# Problem requirements:
When the line with "1. **Criar um" appears below, start repeating lines exactly, and keep going through the line with "Assim como no"; add nothing outside that span.

Data section section start

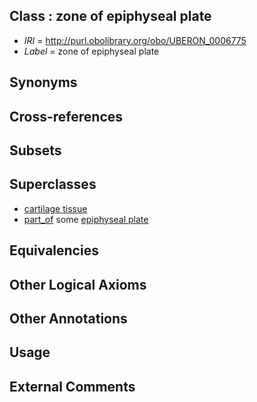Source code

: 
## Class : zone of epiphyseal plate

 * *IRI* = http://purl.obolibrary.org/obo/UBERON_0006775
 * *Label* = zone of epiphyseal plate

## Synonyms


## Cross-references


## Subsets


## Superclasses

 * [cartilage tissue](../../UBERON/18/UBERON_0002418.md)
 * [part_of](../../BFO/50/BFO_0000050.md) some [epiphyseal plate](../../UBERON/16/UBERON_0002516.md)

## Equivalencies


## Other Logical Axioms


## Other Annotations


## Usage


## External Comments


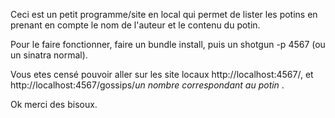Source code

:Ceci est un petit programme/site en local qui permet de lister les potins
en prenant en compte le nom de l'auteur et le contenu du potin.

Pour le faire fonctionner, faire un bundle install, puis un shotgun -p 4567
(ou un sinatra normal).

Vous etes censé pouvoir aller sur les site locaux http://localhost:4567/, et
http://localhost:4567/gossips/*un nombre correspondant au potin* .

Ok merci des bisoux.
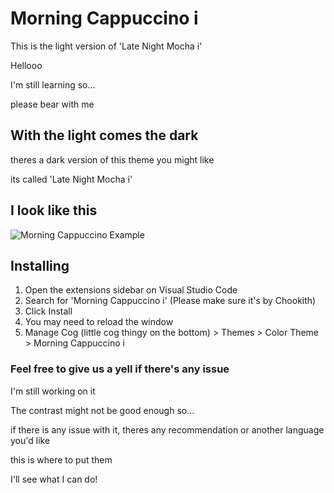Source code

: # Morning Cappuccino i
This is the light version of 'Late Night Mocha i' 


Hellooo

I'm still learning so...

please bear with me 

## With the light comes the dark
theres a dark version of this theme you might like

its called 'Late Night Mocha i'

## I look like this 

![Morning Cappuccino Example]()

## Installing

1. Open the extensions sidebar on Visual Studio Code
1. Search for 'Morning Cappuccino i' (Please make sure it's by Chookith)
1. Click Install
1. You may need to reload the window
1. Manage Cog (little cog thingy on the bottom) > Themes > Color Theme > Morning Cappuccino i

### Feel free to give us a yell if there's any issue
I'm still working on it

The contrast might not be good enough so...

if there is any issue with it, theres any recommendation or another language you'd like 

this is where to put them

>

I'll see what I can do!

Data section section end
Data section section start

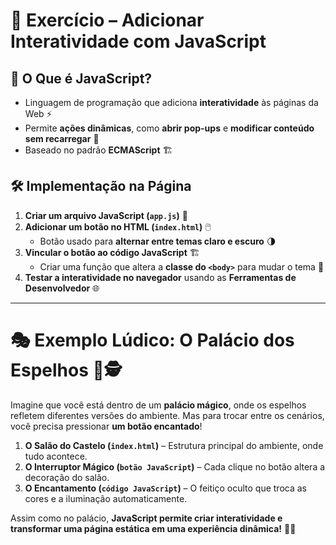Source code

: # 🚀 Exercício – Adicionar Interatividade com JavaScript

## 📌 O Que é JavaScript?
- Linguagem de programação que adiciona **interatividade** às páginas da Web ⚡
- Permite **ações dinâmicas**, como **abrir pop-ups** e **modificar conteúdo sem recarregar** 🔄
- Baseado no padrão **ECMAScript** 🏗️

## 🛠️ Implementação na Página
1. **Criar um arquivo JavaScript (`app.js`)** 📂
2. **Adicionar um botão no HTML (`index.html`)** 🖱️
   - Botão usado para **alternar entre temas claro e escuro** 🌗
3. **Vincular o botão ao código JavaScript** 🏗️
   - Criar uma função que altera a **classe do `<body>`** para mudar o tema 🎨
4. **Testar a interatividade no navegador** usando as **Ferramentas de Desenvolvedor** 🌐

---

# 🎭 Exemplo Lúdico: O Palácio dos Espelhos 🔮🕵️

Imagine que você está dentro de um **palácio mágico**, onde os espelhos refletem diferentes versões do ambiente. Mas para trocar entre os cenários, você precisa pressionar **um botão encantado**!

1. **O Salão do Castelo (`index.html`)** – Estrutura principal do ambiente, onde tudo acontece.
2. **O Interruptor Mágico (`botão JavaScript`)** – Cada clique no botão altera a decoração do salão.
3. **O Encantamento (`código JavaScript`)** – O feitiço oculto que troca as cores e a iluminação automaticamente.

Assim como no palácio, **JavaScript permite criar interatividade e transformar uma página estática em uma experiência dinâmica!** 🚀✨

Data section section end
Data section section start

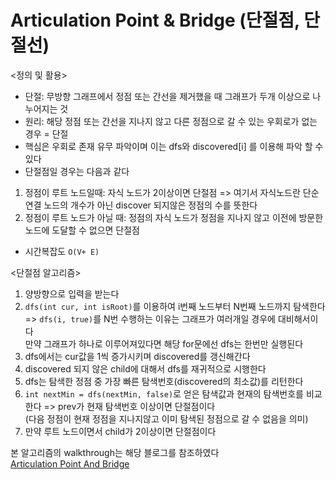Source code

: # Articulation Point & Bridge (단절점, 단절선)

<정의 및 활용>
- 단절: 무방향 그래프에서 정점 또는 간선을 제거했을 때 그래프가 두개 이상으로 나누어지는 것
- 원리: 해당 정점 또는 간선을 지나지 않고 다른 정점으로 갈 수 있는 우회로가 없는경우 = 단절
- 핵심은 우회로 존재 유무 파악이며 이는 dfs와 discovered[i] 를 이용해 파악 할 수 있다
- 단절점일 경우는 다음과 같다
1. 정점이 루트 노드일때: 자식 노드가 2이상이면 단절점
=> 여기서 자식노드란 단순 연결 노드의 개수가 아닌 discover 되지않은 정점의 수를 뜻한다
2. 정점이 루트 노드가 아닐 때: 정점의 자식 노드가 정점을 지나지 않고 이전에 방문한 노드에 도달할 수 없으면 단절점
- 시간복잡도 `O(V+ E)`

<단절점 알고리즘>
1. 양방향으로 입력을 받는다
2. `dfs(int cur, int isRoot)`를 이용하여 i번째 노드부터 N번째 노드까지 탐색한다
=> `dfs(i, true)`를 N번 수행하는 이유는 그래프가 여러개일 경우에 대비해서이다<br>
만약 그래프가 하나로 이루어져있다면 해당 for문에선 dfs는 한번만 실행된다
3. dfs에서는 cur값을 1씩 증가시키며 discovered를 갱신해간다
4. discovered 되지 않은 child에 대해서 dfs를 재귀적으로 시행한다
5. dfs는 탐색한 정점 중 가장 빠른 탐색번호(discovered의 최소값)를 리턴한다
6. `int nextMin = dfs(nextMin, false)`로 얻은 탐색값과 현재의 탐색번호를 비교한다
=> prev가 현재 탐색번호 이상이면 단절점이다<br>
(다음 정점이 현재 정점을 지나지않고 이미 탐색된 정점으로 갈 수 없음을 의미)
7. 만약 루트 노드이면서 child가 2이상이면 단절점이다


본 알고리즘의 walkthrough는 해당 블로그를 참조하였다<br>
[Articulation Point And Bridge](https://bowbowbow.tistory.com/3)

Data section section end

# Response box:
1. **Criar um arquivo JavaScript (`app.js`)** 📂
2. **Adicionar um botão no HTML (`index.html`)** 🖱️
   - Botão usado para **alternar entre temas claro e escuro** 🌗
3. **Vincular o botão ao código JavaScript** 🏗️
   - Criar uma função que altera a **classe do `<body>`** para mudar o tema 🎨
4. **Testar a interatividade no navegador** usando as **Ferramentas de Desenvolvedor** 🌐

---

# 🎭 Exemplo Lúdico: O Palácio dos Espelhos 🔮🕵️

Imagine que você está dentro de um **palácio mágico**, onde os espelhos refletem diferentes versões do ambiente. Mas para trocar entre os cenários, você precisa pressionar **um botão encantado**!

1. **O Salão do Castelo (`index.html`)** – Estrutura principal do ambiente, onde tudo acontece.
2. **O Interruptor Mágico (`botão JavaScript`)** – Cada clique no botão altera a decoração do salão.
3. **O Encantamento (`código JavaScript`)** – O feitiço oculto que troca as cores e a iluminação automaticamente.

Assim como no palácio, **JavaScript permite criar interatividade e transformar uma página estática em uma experiência dinâmica!** 🚀✨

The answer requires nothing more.